------ EXERCISE INPUTS ------

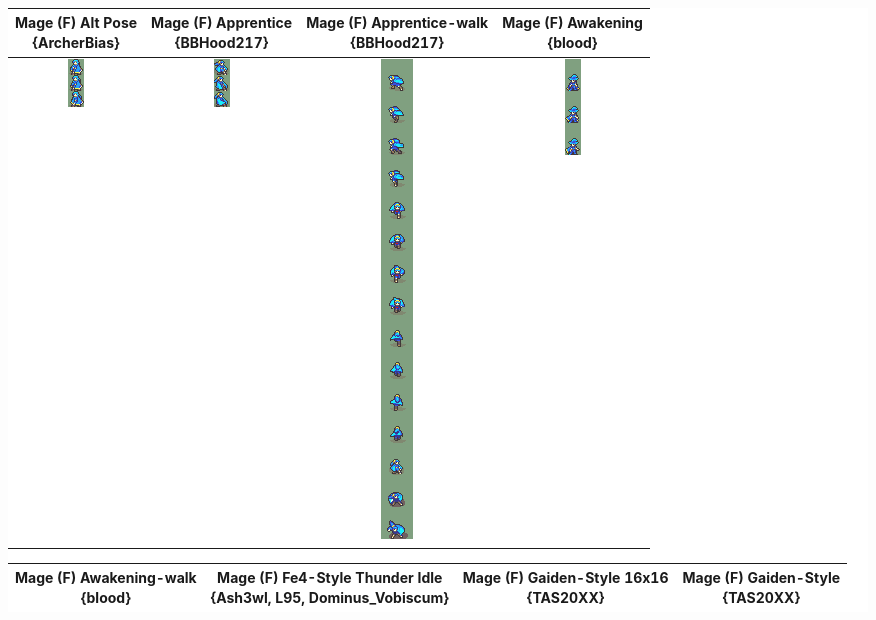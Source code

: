 
|Mage (F) Alt Pose <br> {ArcherBias}|Mage (F) Apprentice <br> {BBHood217}|Mage (F) Apprentice-walk <br> {BBHood217}|Mage (F) Awakening <br> {blood}|
| :---: | :---: | :---: | :---: |
|<img alt="Mage (F) Alt Pose {ArcherBias}-stand" src="Mage (F) Alt Pose {ArcherBias}-stand.png" />|<img alt="Mage (F) Apprentice {BBHood217}-stand" src="Mage (F) Apprentice {BBHood217}-stand.png" />|<img alt="Mage (F) Apprentice {BBHood217}-walk" src="Mage (F) Apprentice {BBHood217}-walk.png" />|<img alt="Mage (F) Awakening {blood}-stand" src="Mage (F) Awakening {blood}-stand.png" />|


|Mage (F) Awakening-walk <br> {blood}|Mage (F) Fe4-Style Thunder Idle <br> {Ash3wl, L95, Dominus_Vobiscum}|Mage (F) Gaiden-Style 16x16 <br> {TAS20XX}|Mage (F) Gaiden-Style <br> {TAS20XX}|
| :---: | :---: | :---: | :---: |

------

**EXERCISE DETAILS:** The material above is to be transcribed exactly, with all pictures omitted.

**RESPONSE TO THIS TASK:**
Source code

: 
|Mage (F) Alt Pose <br> {ArcherBias}|Mage (F) Apprentice <br> {BBHood217}|Mage (F) Apprentice-walk <br> {BBHood217}|Mage (F) Awakening <br> {blood}|
| :---: | :---: | :---: | :---: |
|<img alt="Mage (F) Alt Pose {ArcherBias}-stand" src="Mage (F) Alt Pose {ArcherBias}-stand.png" />|<img alt="Mage (F) Apprentice {BBHood217}-stand" src="Mage (F) Apprentice {BBHood217}-stand.png" />|<img alt="Mage (F) Apprentice {BBHood217}-walk" src="Mage (F) Apprentice {BBHood217}-walk.png" />|<img alt="Mage (F) Awakening {blood}-stand" src="Mage (F) Awakening {blood}-stand.png" />|


|Mage (F) Awakening-walk <br> {blood}|Mage (F) Fe4-Style Thunder Idle <br> {Ash3wl, L95, Dominus_Vobiscum}|Mage (F) Gaiden-Style 16x16 <br> {TAS20XX}|Mage (F) Gaiden-Style <br> {TAS20XX}|
| :---: | :---: | :---: | :---: |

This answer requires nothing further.